ER: Our manager was saying if we had done this on a record label, it probably never would’ve ended up like it is, ‘cause there’s no big frontal singles in terms of big, standout songs. Well, for me, they’re all along the same. I think we approached it quite narratively, like one song after another after another. We kind of had an idea of where we wanted it to go before we had all of the songs. We were talking about at first releasing it as one big piece of music without any breaks, but the people were like, ‘You’ll never be able to have it on iTunes!’ And we’re like, ‘Alright, I don’t care so much.’ But then it’s like, ‘Well, you probably ain’t gonna…’I think there’s a certain line between doing something and making it so unavailable that nobody hears it. People are just like, ‘Yeah, whatever.’ You can only bury it so much before people don’t see it.
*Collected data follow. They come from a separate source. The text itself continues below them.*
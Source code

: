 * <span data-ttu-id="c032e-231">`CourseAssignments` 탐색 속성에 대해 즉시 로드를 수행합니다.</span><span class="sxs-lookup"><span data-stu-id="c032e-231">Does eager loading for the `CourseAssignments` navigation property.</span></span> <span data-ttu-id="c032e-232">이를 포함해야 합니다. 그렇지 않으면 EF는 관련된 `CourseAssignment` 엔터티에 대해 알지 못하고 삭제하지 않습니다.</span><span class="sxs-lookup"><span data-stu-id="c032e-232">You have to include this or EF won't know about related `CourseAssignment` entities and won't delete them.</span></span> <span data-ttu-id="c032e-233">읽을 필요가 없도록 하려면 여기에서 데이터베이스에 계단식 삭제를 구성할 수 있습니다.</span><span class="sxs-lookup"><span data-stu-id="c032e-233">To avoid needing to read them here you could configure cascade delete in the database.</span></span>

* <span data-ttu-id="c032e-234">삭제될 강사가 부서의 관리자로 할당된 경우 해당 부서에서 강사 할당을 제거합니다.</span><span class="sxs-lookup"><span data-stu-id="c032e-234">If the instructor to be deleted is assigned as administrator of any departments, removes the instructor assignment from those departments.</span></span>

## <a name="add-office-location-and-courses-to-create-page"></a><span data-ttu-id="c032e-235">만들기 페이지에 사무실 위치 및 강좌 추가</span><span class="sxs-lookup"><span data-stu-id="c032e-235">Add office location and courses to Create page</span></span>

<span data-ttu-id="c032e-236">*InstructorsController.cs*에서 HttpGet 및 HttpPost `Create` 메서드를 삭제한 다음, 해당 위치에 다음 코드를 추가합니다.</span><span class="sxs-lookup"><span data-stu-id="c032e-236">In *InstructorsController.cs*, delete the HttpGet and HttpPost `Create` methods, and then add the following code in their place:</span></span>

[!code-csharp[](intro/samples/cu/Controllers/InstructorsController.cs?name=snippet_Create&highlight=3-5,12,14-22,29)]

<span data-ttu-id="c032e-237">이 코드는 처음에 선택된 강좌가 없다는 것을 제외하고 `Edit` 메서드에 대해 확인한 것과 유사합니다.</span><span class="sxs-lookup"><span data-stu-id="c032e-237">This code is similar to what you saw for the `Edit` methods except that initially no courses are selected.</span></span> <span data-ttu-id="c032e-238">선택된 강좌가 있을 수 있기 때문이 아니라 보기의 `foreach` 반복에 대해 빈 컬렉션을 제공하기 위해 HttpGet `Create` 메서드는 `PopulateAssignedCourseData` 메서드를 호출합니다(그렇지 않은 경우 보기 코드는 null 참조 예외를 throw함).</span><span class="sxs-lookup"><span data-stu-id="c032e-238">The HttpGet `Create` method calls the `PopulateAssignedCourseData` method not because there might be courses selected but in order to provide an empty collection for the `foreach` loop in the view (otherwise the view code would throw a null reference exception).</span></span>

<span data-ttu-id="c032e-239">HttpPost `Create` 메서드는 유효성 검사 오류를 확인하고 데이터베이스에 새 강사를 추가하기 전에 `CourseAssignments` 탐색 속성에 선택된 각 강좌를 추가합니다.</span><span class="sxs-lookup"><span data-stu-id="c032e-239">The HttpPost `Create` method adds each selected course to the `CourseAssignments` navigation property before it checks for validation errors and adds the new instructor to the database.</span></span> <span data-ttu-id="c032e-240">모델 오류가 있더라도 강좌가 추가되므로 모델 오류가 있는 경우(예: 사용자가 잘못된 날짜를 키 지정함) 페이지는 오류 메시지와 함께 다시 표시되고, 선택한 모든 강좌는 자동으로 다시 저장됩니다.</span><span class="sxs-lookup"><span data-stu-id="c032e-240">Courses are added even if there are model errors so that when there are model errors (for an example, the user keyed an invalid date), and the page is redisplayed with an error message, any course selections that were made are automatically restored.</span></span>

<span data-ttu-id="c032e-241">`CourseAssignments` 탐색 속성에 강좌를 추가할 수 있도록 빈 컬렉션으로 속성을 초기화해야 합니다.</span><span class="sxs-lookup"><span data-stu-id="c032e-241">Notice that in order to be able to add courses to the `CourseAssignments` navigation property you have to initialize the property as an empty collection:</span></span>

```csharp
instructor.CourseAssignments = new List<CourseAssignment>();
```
L+T: But from your lyrics to your image, why has everything been so cryptic thus far?
ER: I don’t know. When I make something or when I write something, like, fundamentally, I try to entertain myself. So, I’ve always preferred things that have been more abstract. And I just did all of this stuff in the same sort of style. A lot of the things I used to sing were not like hilarious—”funny, funny”—but kind of a bit stupid and people seem to read a lot more into it when you’re just, like, making it.
L+T: It’s been like the opposite of having a Twitter account.
ER: I think it’s bit of a reaction to [social media] in some ways. A lot of times, it’s really just, like, boring and I don’t care. The truth of something is fundamental—it’s there—but being a bit more imaginative maybe or not so serious. Some people are like, ‘You pretentious bastard.’
L+T: And before, beyond looking for the lyrics, listeners had to do a little digging just to find the music, as opposed to googling it and it just popping up.
ER: You seem to get a more genuine connection with things when, like, someone you respect tells you about them or you find it yourself. It’s like a discovery rather than someone yelling, ‘Check this out! Check this out!’
TM: Yeah, like wanting to know, rather than being told.
ER: That’s what I like about Life + Times. It’s kind of personal. It’s like I found this and I like this. It’s not like, ‘This is sick! You gotta have this now!’
L+T: Last thing, how did you arrive at the name “WU LYF”?
TM: It went from Spitting Blood to Wolves to Vagina Wolf to Wulf Wulf to WU LYF.
ER: It came from Wulf Wulf, sort of like a relatively bullshit reactionary, ‘I’m young, I’m into politics.’ It stood for “World United Liberation Front,” but that was, like, fucking lame. But we kind of liked the word “united” and then the “WU.” And then Joe started working on this black metal project and started reading up on Lucifer and learning about that, and “Lucifer Youth Foundation” was something we kind of just made up and we decided to name the band as an amalgamation of the two.
L+T: So are you guys Wu-Tang fans at all?
ER: Yeah, yeah, the “WU” was sort of like…
TM: ‘That’s funny.’
ER: Yeah, yeah, but like The Wu-Tang Manual, that book RZA wrote, was like a real influence, just in terms of the perspective of doing things. It was so much more inspiring than a boring little indie band. So when we came to that approach of making something, I just kind of thought of that and how [Wu-Tang] built up a natural, established thing around it instead of like a bunch of guys trying to get lucky. It was like, ‘We’re strong enough to do this.’